• **Work instructions**
Write exactly, with no line omitted or added, the span beginning at the line that holds "元嘉四年，有司奏改其里為純孝里，蠲租布三世。" and ending at the last line of the records.

[Opening Provided records section]

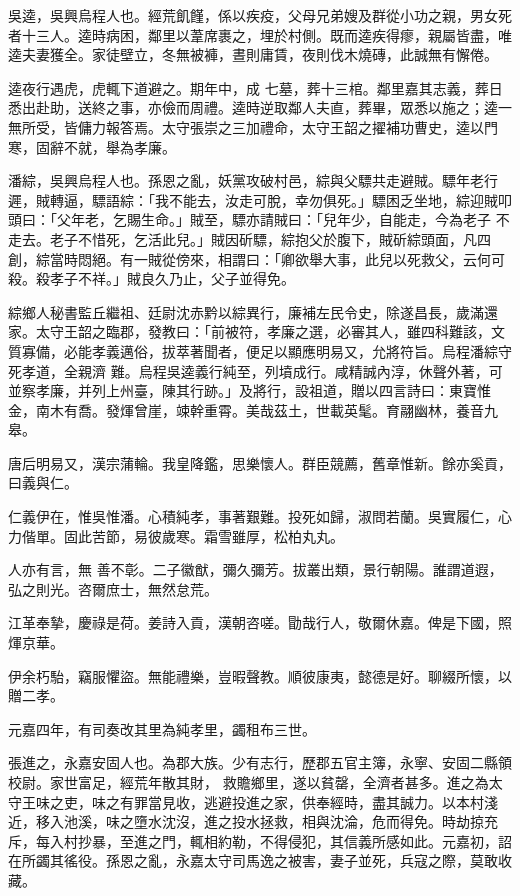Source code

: \begin{pinyinscope}
 吳逵，吳興烏程人也。經荒飢饉，係以疾疫，父母兄弟嫂及群從小功之親，男女死者十三人。逵時病困，鄰里以葦席裹之，埋於村側。既而逵疾得瘳，親屬皆盡，唯逵夫妻獲全。家徒壁立，冬無被褲，晝則庸賃，夜則伐木燒磚，此誠無有懈倦。



 逵夜行遇虎，虎輒下道避之。期年中，成
 七墓，葬十三棺。鄰里嘉其志義，葬日悉出赴助，送終之事，亦儉而周禮。逵時逆取鄰人夫直，葬畢，眾悉以施之；逵一無所受，皆傭力報答焉。太守張崇之三加禮命，太守王韶之擢補功曹史，逵以門寒，固辭不就，舉為孝廉。



 潘綜，吳興烏程人也。孫恩之亂，妖黨攻破村邑，綜與父驃共走避賊。驃年老行遲，賊轉逼，驃語綜：「我不能去，汝走可脫，幸勿俱死。」驃困乏坐地，綜迎賊叩頭曰：「父年老，乞賜生命。」賊至，驃亦請賊曰：「兒年少，自能走，今為老子
 不走去。老子不惜死，乞活此兒。」賊因斫驃，綜抱父於腹下，賊斫綜頭面，凡四創，綜當時悶絕。有一賊從傍來，相謂曰：「卿欲舉大事，此兒以死救父，云何可殺。殺孝子不祥。」賊良久乃止，父子並得免。


綜鄉人秘書監丘繼祖、廷尉沈赤黔以綜異行，廉補左民令史，除遂昌長，歲滿還家。太守王韶之臨郡，發教曰：「前被符，孝廉之選，必審其人，雖四科難該，文質寡備，必能孝義邁俗，拔萃著聞者，便足以顯應明易又，允將符旨。烏程潘綜守死孝道，全親濟
 難。烏程吳逵義行純至，列墳成行。咸精誠內淳，休聲外著，可並察孝廉，并列上州臺，陳其行跡。」及將行，設祖道，贈以四言詩曰：東寶惟金，南木有喬。發煇曾崖，竦幹重霄。美哉茲土，世載英髦。育翮幽林，養音九皋。


唐后明易又，漢宗蒲輪。我皇降鑑，思樂懷人。群臣競薦，舊章惟新。餘亦奚貢，曰義與仁。


仁義伊在，惟吳惟潘。心積純孝，事著艱難。投死如歸，淑問若蘭。吳實履仁，心力偕單。固此苦節，易彼歲寒。霜雪雖厚，松柏丸丸。


人亦有言，無
 善不彰。二子徽猷，彌久彌芳。拔叢出類，景行朝陽。誰謂道遐，弘之則光。咨爾庶士，無然怠荒。


江革奉摯，慶祿是荷。姜詩入貢，漢朝咨嗟。勖哉行人，敬爾休嘉。俾是下國，照煇京華。


伊余朽駘，竊服懼盜。無能禮樂，豈暇聲教。順彼康夷，懿德是好。聊綴所懷，以贈二孝。



 元嘉四年，有司奏改其里為純孝里，蠲租布三世。



 張進之，永嘉安固人也。為郡大族。少有志行，歷郡五官主簿，永寧、安固二縣領校尉。家世富足，經荒年散其財，
 救贍鄉里，遂以貧罄，全濟者甚多。進之為太守王味之吏，味之有罪當見收，逃避投進之家，供奉經時，盡其誠力。以本村淺近，移入池溪，味之墮水沈沒，進之投水拯救，相與沈淪，危而得免。時劫掠充斥，每入村抄暴，至進之門，輒相約勒，不得侵犯，其信義所感如此。元嘉初，詔在所蠲其徭役。孫恩之亂，永嘉太守司馬逸之被害，妻子並死，兵寇之際，莫敢收藏。




\end{pinyinscope}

[Closing Provided records section]

• **Answer for the task**
 元嘉四年，有司奏改其里為純孝里，蠲租布三世。



 張進之，永嘉安固人也。為郡大族。少有志行，歷郡五官主簿，永寧、安固二縣領校尉。家世富足，經荒年散其財，
 救贍鄉里，遂以貧罄，全濟者甚多。進之為太守王味之吏，味之有罪當見收，逃避投進之家，供奉經時，盡其誠力。以本村淺近，移入池溪，味之墮水沈沒，進之投水拯救，相與沈淪，危而得免。時劫掠充斥，每入村抄暴，至進之門，輒相約勒，不得侵犯，其信義所感如此。元嘉初，詔在所蠲其徭役。孫恩之亂，永嘉太守司馬逸之被害，妻子並死，兵寇之際，莫敢收藏。




\end{pinyinscope}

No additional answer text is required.